On this issue it is.
*toys!

Never been to Mardi Gras or St. Pat’s day?

You might have a point regarding Christmas. Your others are pretty wide of the mark.

Easter is based on an event (Resurrection) that is perceived to be real that is further based on an event (Passover) that is perceived to be real. Given that the events are both movable feasts that do not occur on the equinox and that wander all over the calendar and further noting that the “Spring” nature of the celebrations generally only make sense in Northern Europe, far from their actual locations of origin. I think you are reaching.

Hallowe’en has similar issues. All Saints Day actually began in the Spring, then it may well have moved to Autumn to be closer to Samhain, (although I have never seen evidence that that was the case), but actual Hallowe’en only picked up in the Celtic countries of the furthest Northwest Europe long after Samhain had been forgotten by all but scholars and did not actually become the current festival until it was imported to the U.S. Too much of Europe has no such tradition to justify a “Christians just borrowed pagan celebrations” claim.

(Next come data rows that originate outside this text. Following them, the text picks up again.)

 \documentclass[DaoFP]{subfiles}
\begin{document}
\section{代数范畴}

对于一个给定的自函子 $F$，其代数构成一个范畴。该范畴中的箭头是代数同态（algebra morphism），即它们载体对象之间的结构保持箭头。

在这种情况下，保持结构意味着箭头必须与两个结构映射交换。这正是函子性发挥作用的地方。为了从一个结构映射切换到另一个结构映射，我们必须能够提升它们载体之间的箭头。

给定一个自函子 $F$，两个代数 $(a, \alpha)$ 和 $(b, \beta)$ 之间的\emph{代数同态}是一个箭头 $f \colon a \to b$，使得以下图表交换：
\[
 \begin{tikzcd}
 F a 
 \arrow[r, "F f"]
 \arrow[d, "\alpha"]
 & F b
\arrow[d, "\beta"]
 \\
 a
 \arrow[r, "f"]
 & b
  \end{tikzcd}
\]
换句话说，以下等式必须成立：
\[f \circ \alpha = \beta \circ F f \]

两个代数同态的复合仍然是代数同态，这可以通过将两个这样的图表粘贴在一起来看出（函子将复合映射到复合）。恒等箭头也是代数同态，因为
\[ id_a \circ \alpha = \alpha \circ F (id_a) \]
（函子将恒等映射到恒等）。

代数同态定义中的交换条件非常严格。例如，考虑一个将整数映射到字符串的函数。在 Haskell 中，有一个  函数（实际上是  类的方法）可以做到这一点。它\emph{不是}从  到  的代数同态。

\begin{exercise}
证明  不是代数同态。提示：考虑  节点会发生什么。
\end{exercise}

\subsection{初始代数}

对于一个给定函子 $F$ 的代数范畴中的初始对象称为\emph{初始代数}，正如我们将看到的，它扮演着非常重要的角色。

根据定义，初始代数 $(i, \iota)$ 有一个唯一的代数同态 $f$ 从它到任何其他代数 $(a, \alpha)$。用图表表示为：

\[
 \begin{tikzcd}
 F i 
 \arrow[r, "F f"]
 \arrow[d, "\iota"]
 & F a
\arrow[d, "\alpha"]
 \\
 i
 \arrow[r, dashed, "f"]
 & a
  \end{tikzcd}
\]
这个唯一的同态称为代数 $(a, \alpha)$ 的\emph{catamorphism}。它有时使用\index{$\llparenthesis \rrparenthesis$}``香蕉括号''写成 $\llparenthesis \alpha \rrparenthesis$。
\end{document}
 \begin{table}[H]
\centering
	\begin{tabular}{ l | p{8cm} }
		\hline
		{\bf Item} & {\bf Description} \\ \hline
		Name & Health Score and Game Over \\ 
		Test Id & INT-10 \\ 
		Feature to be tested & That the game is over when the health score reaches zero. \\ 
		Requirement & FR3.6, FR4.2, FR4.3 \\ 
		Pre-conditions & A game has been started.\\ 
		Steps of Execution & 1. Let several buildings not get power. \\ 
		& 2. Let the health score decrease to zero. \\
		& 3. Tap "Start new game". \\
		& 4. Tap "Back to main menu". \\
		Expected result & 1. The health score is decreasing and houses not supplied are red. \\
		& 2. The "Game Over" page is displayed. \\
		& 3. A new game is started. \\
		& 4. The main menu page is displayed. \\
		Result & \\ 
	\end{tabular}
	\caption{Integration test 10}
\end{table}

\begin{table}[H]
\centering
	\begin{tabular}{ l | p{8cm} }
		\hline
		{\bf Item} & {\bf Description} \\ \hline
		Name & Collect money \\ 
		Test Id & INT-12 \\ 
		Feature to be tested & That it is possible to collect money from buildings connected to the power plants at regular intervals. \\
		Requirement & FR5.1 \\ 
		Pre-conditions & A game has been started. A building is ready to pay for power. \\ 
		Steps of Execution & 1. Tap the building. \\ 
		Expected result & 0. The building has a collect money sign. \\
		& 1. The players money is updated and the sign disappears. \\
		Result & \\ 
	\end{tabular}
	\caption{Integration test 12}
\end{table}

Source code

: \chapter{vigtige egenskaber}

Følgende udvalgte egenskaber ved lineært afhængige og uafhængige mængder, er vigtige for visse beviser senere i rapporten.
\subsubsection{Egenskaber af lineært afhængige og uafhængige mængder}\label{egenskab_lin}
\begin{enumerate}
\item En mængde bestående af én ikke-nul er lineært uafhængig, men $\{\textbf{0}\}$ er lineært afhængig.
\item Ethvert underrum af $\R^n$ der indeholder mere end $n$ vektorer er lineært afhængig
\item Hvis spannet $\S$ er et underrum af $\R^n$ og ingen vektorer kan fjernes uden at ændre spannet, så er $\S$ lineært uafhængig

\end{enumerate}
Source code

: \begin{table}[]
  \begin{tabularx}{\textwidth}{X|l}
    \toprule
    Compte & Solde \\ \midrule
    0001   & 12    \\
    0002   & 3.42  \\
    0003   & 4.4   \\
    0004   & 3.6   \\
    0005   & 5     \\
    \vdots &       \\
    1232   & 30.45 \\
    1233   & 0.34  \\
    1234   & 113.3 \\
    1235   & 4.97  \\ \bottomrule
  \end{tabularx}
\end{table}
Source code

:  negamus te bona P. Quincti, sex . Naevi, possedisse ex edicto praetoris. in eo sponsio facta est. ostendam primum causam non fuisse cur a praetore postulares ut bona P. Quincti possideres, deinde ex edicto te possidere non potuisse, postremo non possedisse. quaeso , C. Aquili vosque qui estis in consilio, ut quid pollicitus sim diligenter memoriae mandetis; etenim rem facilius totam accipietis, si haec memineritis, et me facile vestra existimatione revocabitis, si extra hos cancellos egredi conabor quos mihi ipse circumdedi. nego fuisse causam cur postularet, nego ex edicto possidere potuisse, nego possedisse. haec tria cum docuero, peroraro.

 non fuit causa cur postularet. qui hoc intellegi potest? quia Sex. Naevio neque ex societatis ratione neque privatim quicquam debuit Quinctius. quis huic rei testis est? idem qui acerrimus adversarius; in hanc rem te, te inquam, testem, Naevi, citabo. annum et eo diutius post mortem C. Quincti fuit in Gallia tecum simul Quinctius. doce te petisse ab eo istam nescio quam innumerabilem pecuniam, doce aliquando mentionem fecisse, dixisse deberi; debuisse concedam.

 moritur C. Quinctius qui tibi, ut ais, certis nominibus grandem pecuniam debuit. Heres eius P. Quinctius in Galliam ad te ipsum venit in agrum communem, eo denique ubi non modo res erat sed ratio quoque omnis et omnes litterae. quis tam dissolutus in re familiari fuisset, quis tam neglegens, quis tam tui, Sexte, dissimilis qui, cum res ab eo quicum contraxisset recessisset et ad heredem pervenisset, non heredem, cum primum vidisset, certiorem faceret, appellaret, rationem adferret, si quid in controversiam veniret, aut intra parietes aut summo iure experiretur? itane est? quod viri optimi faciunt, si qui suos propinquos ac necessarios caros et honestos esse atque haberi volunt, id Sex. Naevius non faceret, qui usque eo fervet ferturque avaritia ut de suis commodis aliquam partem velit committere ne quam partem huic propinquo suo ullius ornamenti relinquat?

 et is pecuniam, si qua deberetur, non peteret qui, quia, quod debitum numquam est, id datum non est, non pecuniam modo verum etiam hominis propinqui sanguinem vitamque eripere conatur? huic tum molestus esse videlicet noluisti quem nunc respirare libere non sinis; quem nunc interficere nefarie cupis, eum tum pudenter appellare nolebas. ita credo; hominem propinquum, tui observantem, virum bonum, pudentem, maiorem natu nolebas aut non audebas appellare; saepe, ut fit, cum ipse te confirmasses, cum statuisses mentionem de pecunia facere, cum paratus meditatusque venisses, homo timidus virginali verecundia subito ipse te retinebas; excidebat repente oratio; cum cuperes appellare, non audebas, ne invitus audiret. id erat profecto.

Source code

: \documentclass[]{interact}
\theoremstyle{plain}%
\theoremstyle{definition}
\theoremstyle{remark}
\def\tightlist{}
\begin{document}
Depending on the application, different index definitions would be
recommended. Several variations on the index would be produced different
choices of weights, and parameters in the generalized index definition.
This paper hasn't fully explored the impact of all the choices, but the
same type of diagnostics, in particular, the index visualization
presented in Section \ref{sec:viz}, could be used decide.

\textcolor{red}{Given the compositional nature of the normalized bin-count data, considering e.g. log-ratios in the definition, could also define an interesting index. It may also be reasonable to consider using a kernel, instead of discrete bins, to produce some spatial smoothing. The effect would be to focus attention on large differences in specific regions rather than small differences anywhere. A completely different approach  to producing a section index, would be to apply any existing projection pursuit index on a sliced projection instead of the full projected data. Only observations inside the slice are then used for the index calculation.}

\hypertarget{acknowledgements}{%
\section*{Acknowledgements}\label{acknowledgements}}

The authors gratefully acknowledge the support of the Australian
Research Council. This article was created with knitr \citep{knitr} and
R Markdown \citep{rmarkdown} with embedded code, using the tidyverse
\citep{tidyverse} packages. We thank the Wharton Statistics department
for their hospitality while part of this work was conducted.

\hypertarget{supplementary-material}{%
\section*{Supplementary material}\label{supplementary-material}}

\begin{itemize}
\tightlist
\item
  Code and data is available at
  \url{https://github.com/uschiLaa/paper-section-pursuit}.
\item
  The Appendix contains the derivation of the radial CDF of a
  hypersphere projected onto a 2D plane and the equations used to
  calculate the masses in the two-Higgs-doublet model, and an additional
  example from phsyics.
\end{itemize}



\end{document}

ETA: ZombieFatTongue did not really get it right, of course. There is no question that Christianity has “baptized” the rites of any number of pagan celebrations, but the idea that all the Christian feasts are merely renamed pagan feasts is a simplistic claim that misses the nuance surrounding many human endeavors. (If we are going for a fall equinox feast, for example, the September 25 feast of St Michael was celebrated with a week of feasting in parts of Europe for many years.)